Required work:
Any image in the records is to be skipped; everything else should be reproduced exactly.

-- -- --

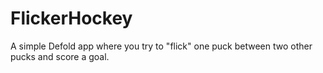 # FlickerHockey
A simple Defold app where you try to "flick" one puck between two other pucks and score a goal.
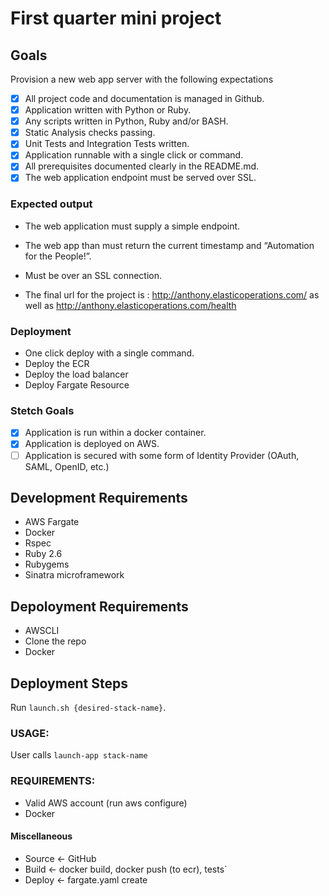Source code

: # First quarter mini project


## Goals

Provision a new web app server with the following expectations

- [x] All project code and documentation is managed in Github. 
- [x] Application written with Python or Ruby.
- [x] Any scripts written in Python, Ruby and/or BASH.
- [x] Static Analysis checks passing.
- [x] Unit Tests and Integration Tests written.
- [x] Application runnable with a single click or command.
- [x] All prerequisites documented clearly in the README.md.
- [x] The web application endpoint must be served over SSL.

### Expected output

- The web application must supply a simple endpoint.
- The web app than must return the current timestamp and “Automation for the People!”.
- Must be over an SSL connection.

- The final url for the project is : http://anthony.elasticoperations.com/ as well as http://anthony.elasticoperations.com/health

### Deployment

- One click deploy with a single command.
- Deploy the ECR
- Deploy the load balancer
- Deploy Fargate Resource

### Stetch Goals

- [x] Application is run within a docker container.
- [x] Application is deployed on AWS.
- [ ] Application is secured with some form of Identity Provider (OAuth, SAML, OpenID, etc.)

## Development Requirements

- AWS Fargate
- Docker
- Rspec
- Ruby 2.6
- Rubygems
- Sinatra microframework

## Depoloyment Requirements

- AWSCLI
- Clone the repo
- Docker

## Deployment Steps

Run `launch.sh {desired-stack-name}`.

### USAGE:

 User calls `launch-app stack-name`

### REQUIREMENTS:

* Valid AWS account (run aws configure)
* Docker

#### Miscellaneous

- Source <- GitHub
- Build <- docker build, docker push (to ecr), tests`
- Deploy <- fargate.yaml create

-- -- --

Exercise answer:
 # FlickerHockey
A simple Defold app where you try to "flick" one puck between two other pucks and score a goal.
Source code

: # First quarter mini project


## Goals

Provision a new web app server with the following expectations

- [x] All project code and documentation is managed in Github. 
- [x] Application written with Python or Ruby.
- [x] Any scripts written in Python, Ruby and/or BASH.
- [x] Static Analysis checks passing.
- [x] Unit Tests and Integration Tests written.
- [x] Application runnable with a single click or command.
- [x] All prerequisites documented clearly in the README.md.
- [x] The web application endpoint must be served over SSL.

### Expected output

- The web application must supply a simple endpoint.
- The web app than must return the current timestamp and “Automation for the People!”.
- Must be over an SSL connection.

- The final url for the project is : http://anthony.elasticoperations.com/ as well as http://anthony.elasticoperations.com/health

### Deployment

- One click deploy with a single command.
- Deploy the ECR
- Deploy the load balancer
- Deploy Fargate Resource

### Stetch Goals

- [x] Application is run within a docker container.
- [x] Application is deployed on AWS.
- [ ] Application is secured with some form of Identity Provider (OAuth, SAML, OpenID, etc.)

## Development Requirements

- AWS Fargate
- Docker
- Rspec
- Ruby 2.6
- Rubygems
- Sinatra microframework

## Depoloyment Requirements

- AWSCLI
- Clone the repo
- Docker

## Deployment Steps

Run `launch.sh {desired-stack-name}`.

### USAGE:

 User calls `launch-app stack-name`

### REQUIREMENTS:

* Valid AWS account (run aws configure)
* Docker

#### Miscellaneous

- Source <- GitHub
- Build <- docker build, docker push (to ecr), tests`
- Deploy <- fargate.yaml create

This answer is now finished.